暁闇に紛れて、その指を盗む。
光の気配を孕んだ夜はまだ寝室を支配している。清潔なシーツはわずかに乱されて色を含む。彼は目を閉じて身じろぎもしない。
眠っているのだろう。そう信じている。静かな呼吸に上下する肩、乾いた皮膚の体温、彼は眠っている。生きている。けれど、これら全てが自分の勘違いではないとどうして言い切れるだろう。この世界のなにものも彼の正気を保証しないことをヴィンセントは知っている。死の相似形である眠りに慰めを見出す、そのずっと前から。

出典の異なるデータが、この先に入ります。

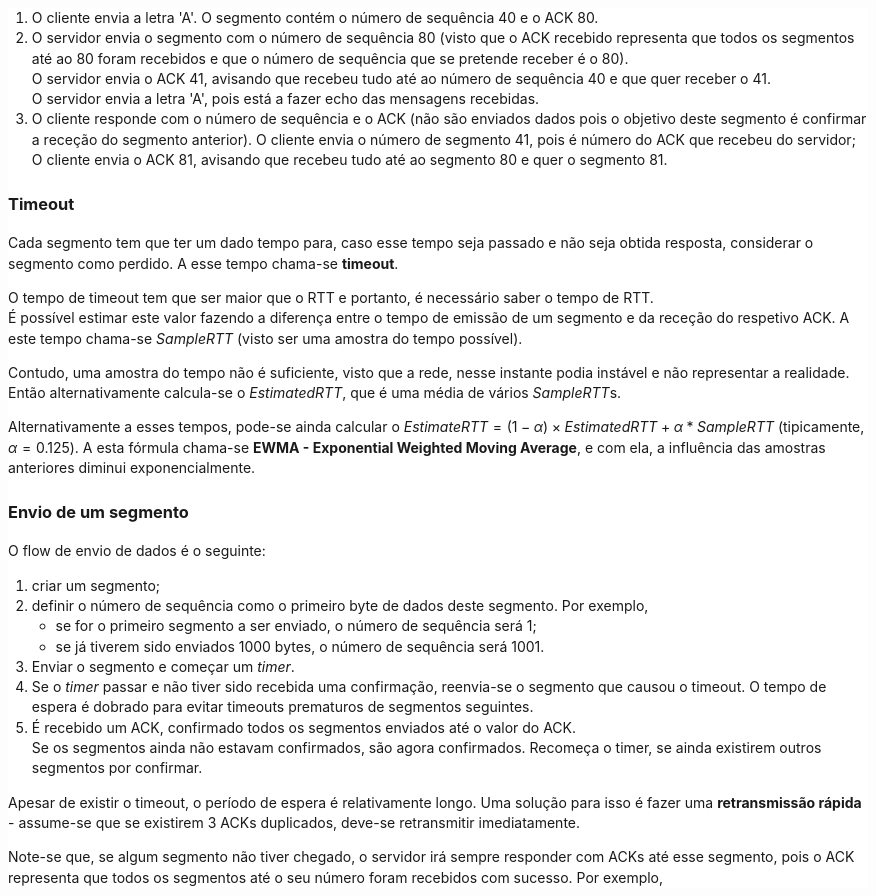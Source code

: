 1. O cliente envia a letra 'A'. O segmento contém o número de sequência 40 e o ACK 80.
2. O servidor envia o segmento com o número de sequência 80 (visto que o ACK recebido representa
   que todos os segmentos até ao 80 foram recebidos e que o número de sequência que se pretende
   receber é o 80).  
   O servidor envia o ACK 41, avisando que recebeu tudo até ao número de sequência 40 e que quer receber o 41.  
   O servidor envia a letra 'A', pois está a fazer echo das mensagens recebidas.
3. O cliente responde com o número de sequência e o ACK (não são enviados dados pois o
   objetivo deste segmento é confirmar a receção do segmento anterior).
   O cliente envia o número de segmento 41, pois é número do ACK que recebeu do servidor;  
   O cliente envia o ACK 81, avisando que recebeu tudo até ao segmento 80 e quer o segmento 81.

### Timeout

Cada segmento tem que ter um dado tempo para, caso esse tempo seja passado e não seja obtida
resposta, considerar o segmento como perdido. A esse tempo chama-se **timeout**.

O tempo de timeout tem que ser maior que o RTT e portanto, é necessário saber o tempo de RTT.  
É possível estimar este valor fazendo a diferença entre o tempo de emissão de um segmento e da
receção do respetivo ACK. A este tempo chama-se $SampleRTT$ (visto ser uma amostra do tempo
possível).

Contudo, uma amostra do tempo não é suficiente, visto que a rede, nesse instante podia instável e
não representar a realidade.  
Então alternativamente calcula-se o $EstimatedRTT$, que é uma média de vários $SampleRTT$s.

Alternativamente a esses tempos, pode-se ainda calcular o $EstimateRTT = (1-\alpha) \times 
EstimatedRTT + \alpha * SampleRTT$ (tipicamente, $\alpha = 0.125$). A esta fórmula chama-se
**EWMA - Exponential Weighted Moving Average**,
e com ela, a influência das amostras anteriores diminui exponencialmente.

### Envio de um segmento

O flow de envio de dados é o seguinte:

1. criar um segmento;
2. definir o número de sequência como o primeiro byte de dados deste segmento. Por exemplo,
   - se for o primeiro segmento a ser enviado, o número de sequência será 1;
   - se já tiverem sido enviados 1000 bytes, o número de sequência será 1001.
3. Enviar o segmento e começar um _timer_.
4. Se o _timer_ passar e não tiver sido recebida uma confirmação, reenvia-se o segmento que causou
   o timeout. O tempo de espera é dobrado para evitar timeouts prematuros de segmentos seguintes.
5. É recebido um ACK, confirmado todos os segmentos enviados até o valor do ACK.  
   Se os segmentos ainda não estavam confirmados, são agora confirmados.
   Recomeça o timer, se ainda existirem outros segmentos por confirmar.

Apesar de existir o timeout, o período de espera é relativamente longo.
Uma solução para isso é fazer uma **retransmissão rápida** - assume-se que se existirem 3 ACKs
duplicados, deve-se retransmitir imediatamente.

Note-se que, se algum segmento não tiver chegado, o servidor irá sempre responder com ACKs até esse
segmento, pois o ACK representa que todos os segmentos até o seu número foram recebidos com sucesso.
Por exemplo,
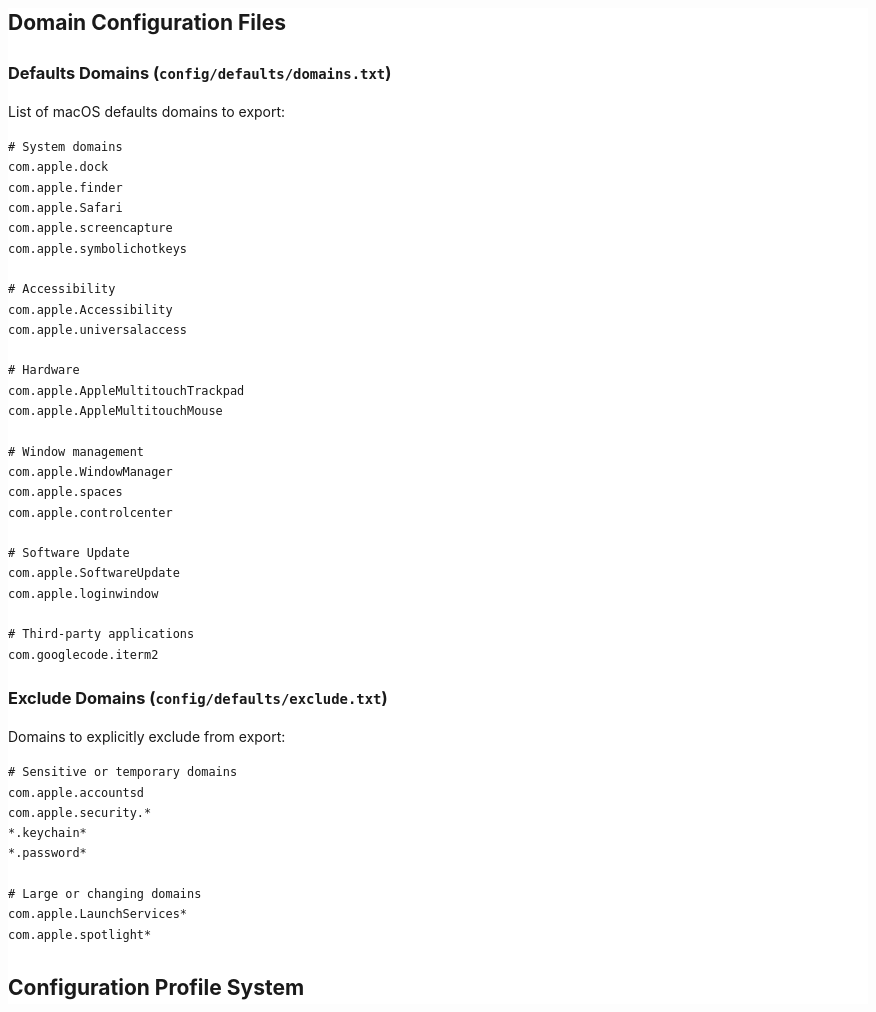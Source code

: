 ## Domain Configuration Files

### Defaults Domains (`config/defaults/domains.txt`)

List of macOS defaults domains to export:

```txt
# System domains
com.apple.dock
com.apple.finder
com.apple.Safari
com.apple.screencapture
com.apple.symbolichotkeys

# Accessibility
com.apple.Accessibility
com.apple.universalaccess

# Hardware
com.apple.AppleMultitouchTrackpad
com.apple.AppleMultitouchMouse

# Window management
com.apple.WindowManager
com.apple.spaces
com.apple.controlcenter

# Software Update
com.apple.SoftwareUpdate
com.apple.loginwindow

# Third-party applications
com.googlecode.iterm2
```

### Exclude Domains (`config/defaults/exclude.txt`)

Domains to explicitly exclude from export:

```txt
# Sensitive or temporary domains
com.apple.accountsd
com.apple.security.*
*.keychain*
*.password*

# Large or changing domains
com.apple.LaunchServices*
com.apple.spotlight*
```

## Configuration Profile System

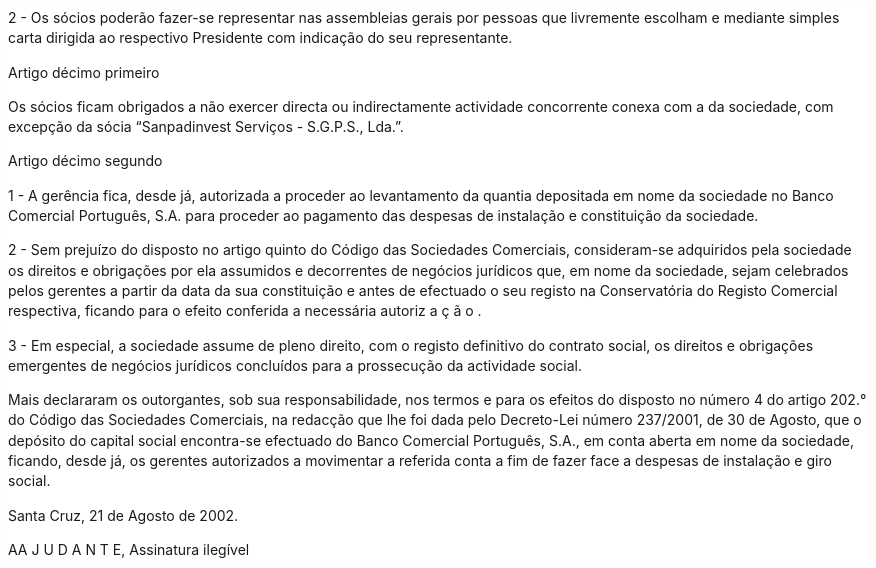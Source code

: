
2 - Os sócios poderão fazer-se representar nas assembleias
gerais por pessoas que livremente escolham e mediante
simples carta dirigida ao respectivo Presidente com
indicação do seu representante.


Artigo décimo primeiro


Os sócios ficam obrigados a não exercer directa ou indirectamente actividade concorrente conexa com a da sociedade,
com excepção da sócia “Sanpadinvest Serviços - S.G.P.S., Lda.”.


Artigo décimo segundo


1 - A gerência fica, desde já, autorizada a proceder ao
levantamento da quantia depositada em nome da
sociedade no Banco Comercial Português, S.A. para
proceder ao pagamento das despesas de instalação e
constituição da sociedade.


2 - Sem prejuízo do disposto no artigo quinto do Código
das Sociedades Comerciais, consideram-se adquiridos
pela sociedade os direitos e obrigações por ela assumidos e decorrentes de negócios jurídicos que, em nome
da sociedade, sejam celebrados pelos gerentes a partir da
data da sua constituição e antes de efectuado o seu
registo na Conservatória do Registo Comercial respectiva, ficando para o efeito conferida a necessária autoriz a ç ã o .


3 - Em especial, a sociedade assume de pleno direito, com
o registo definitivo do contrato social, os direitos e obrigações emergentes de negócios jurídicos concluídos
para a prossecução da actividade social.


Mais declararam os outorgantes, sob sua responsabilidade,
nos termos e para os efeitos do disposto no número 4 do artigo
202.° do Código das Sociedades Comerciais, na redacção que
lhe foi dada pelo Decreto-Lei número 237/2001, de 30 de
Agosto, que o depósito do capital social encontra-se efectuado
do Banco Comercial Português, S.A., em conta aberta em nome
da sociedade, ficando, desde já, os gerentes autorizados a
movimentar a referida conta a fim de fazer face a despesas de
instalação e giro social.


Santa Cruz, 21 de Agosto de 2002.


AA J U D A N T E, Assinatura ilegível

取り上げた指は力を失ってヴィンセントの掌に横たわる。歪んでへこんだ親指の爪、人差し指のささくれ、中指にペンだこ、少し捻れた薬指、古い切り傷の残る小指。決して美しいとは言えない指。この指がヴィンセントの髪を梳き、目許に触れ、耳殻をなぞり、首筋を這った。神への供物のお下がりを押し戴くようにヴィンセントに喰らい付いた。

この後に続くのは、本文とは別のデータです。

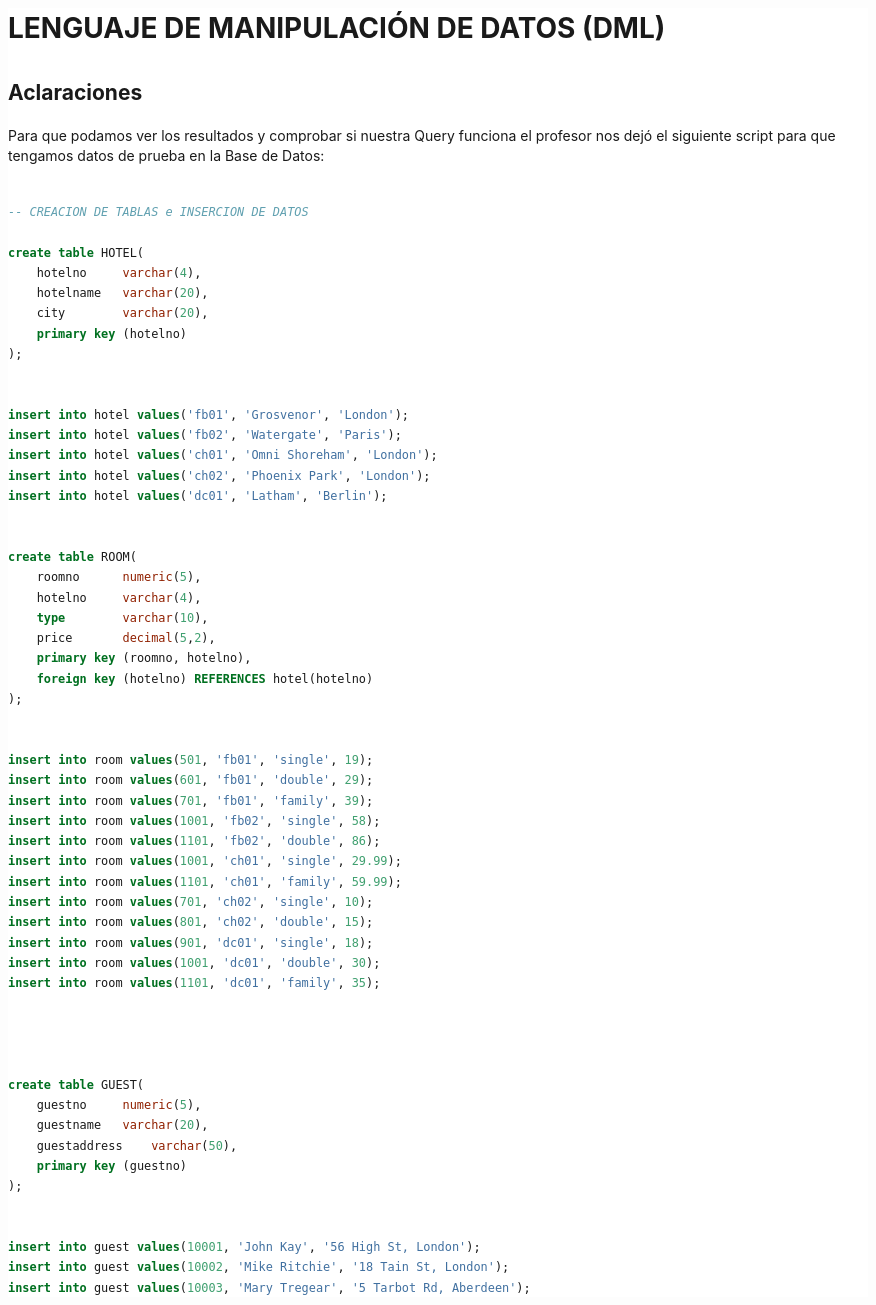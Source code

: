 # LENGUAJE DE MANIPULACIÓN DE DATOS (DML)

## Aclaraciones
Para que podamos ver los resultados y comprobar si nuestra Query funciona el profesor nos dejó el siguiente script para que tengamos datos de prueba en la Base de Datos:
```sql

-- CREACION DE TABLAS e INSERCION DE DATOS

create table HOTEL(
	hotelno 	varchar(4),
	hotelname 	varchar(20),
	city 		varchar(20),
	primary key (hotelno)
);


insert into hotel values('fb01', 'Grosvenor', 'London');
insert into hotel values('fb02', 'Watergate', 'Paris');
insert into hotel values('ch01', 'Omni Shoreham', 'London');
insert into hotel values('ch02', 'Phoenix Park', 'London');
insert into hotel values('dc01', 'Latham', 'Berlin');


create table ROOM(
	roomno 		numeric(5),
	hotelno 	varchar(4),
	type 		varchar(10),
	price 		decimal(5,2),
	primary key (roomno, hotelno),
	foreign key (hotelno) REFERENCES hotel(hotelno)
);


insert into room values(501, 'fb01', 'single', 19);
insert into room values(601, 'fb01', 'double', 29);
insert into room values(701, 'fb01', 'family', 39);
insert into room values(1001, 'fb02', 'single', 58);
insert into room values(1101, 'fb02', 'double', 86);
insert into room values(1001, 'ch01', 'single', 29.99);
insert into room values(1101, 'ch01', 'family', 59.99);
insert into room values(701, 'ch02', 'single', 10);
insert into room values(801, 'ch02', 'double', 15);
insert into room values(901, 'dc01', 'single', 18);
insert into room values(1001, 'dc01', 'double', 30);
insert into room values(1101, 'dc01', 'family', 35);




create table GUEST(
	guestno 	numeric(5),
	guestname 	varchar(20),
	guestaddress 	varchar(50),
	primary key (guestno)
);


insert into guest values(10001, 'John Kay', '56 High St, London');
insert into guest values(10002, 'Mike Ritchie', '18 Tain St, London');
insert into guest values(10003, 'Mary Tregear', '5 Tarbot Rd, Aberdeen');
```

鼓膜を刺す静寂に懺悔するようにヴィンセントは瞼を閉じる。もう少しで朝が訪れる。世界が更新される瞬間から逃げる悪癖に笑う彼の顔を見たくなかった。仕方のないひとですねあなたは、彼はそう言って自分を甘やかすだろう。彼がこの束の間の死から目を醒ませば、あの笑顔を見てしまう。
逃げろと命じる衝動が、留まりたがる身体を置き去りにして走り出す。脆弱な意識は衝動を御せず、身体を鎮めることもできず、宙に浮いたままだ。いつからこんなに弱くなってしまったのか、いや自分が強かったことなどありはしない、と自嘲するのが精一杯の惰弱さ。
自分を嫌悪することには慣れ過ぎていたし、棺桶の中でとっくに飽きてしまった。もううんざりだ。だからヴィンセントは逃げる。嫌気のさす怯懦を受容する男から逃げる。
清浄で廉直な朝が来る。その前に逃げなければ。哀願する身体を引きずり起こしてゆりかごから一歩踏み出す。こうして愛玩する指を、ほんとうに盗んで行けたらいいと、埒もない空想に耽ることをやめて。
ヴィンセント、と呼ぶ声にいらえはなかった。目を開ける前に口から漏れた名前はどこにも届かない。分かっているからリーブは目を開けなかった。腕の中が空っぽであることに、目を醒ます前から気づいていた。冷たく乾いたシーツに四肢を投げ出して、残り香を追う。彼には香りがないということも知っていた。
あと数時間も経たず、世界が動き出すだろう。昨日と同じように、何の遅滞もエラーもなく。オフィスの机に山積みの書類、分刻みで新規メッセージを受け取るメールボックス、咳き込むように鳴る電話、会議、会食、入り組んだ握手に飛び交う名刺、礼儀正しい人々。それら総ての正しく健全な営みが縺れ合う渦の真ん中で、呆然と取り残されているのが自分だ。
吸い込んだ酸素を吐き出して、胎児のように身体を丸める。シーツがくしゃりとよれる。ブラインドの隙間から射し込み始める光が、いずれ全てを拭い去ってしまうことを恨めしく思う。瞼はまだ閉じたままだ。まだ早い。彼の夜を手離すには早すぎる。
確かに上昇した彼の微熱に満たされた。体温を飲み干すと、そんなものを、と渋面を作るから、生きてるって感じがしていいじゃないですか僕は好きですよ、と言ってやった。そうすると窮屈に折りたたんだ長い脚で肩を蹴るので、足首を捕らえてくるぶしにくちづけた。浮いた腱を舌でなぞれば、まどろっこしいのを嫌う彼が目を眇めて非難した。リーブ、と不機嫌な声にねだる色を見出して気を良くするあさはかなところは、いくつになっても治らない。
行ってしまう彼を引き留めることだけはしないと決めていた。そうするのが愛情の示し方だなどとおためごかしを言うつもりはない。指をすり抜けて消えてしまうものを必死に繫ぎ止めようとする自分の醜悪さを直視したくないだけだ。機関とのエージェント契約書はリーブのオフィスの机にしまってある。冗談めかしてですらそれを取り出すこともできない臆病な自分は、未だに怯えているのだ。彼が行ってしまうことではなく、彼が戻らないことでもなく、彼が二度と戻らないと悟る日が来ることに。
「……しょうもな、」
自嘲して起き上がる。行くなと哀願する心を押し殺しながら、愛玩するようにしか彼に触れることが出来ない自分が滑稽だった。他人行儀に冷えた床が裸足を刺す。
見下ろしたシーツに、夜の残滓のような黒髪が一筋、沈んでいた。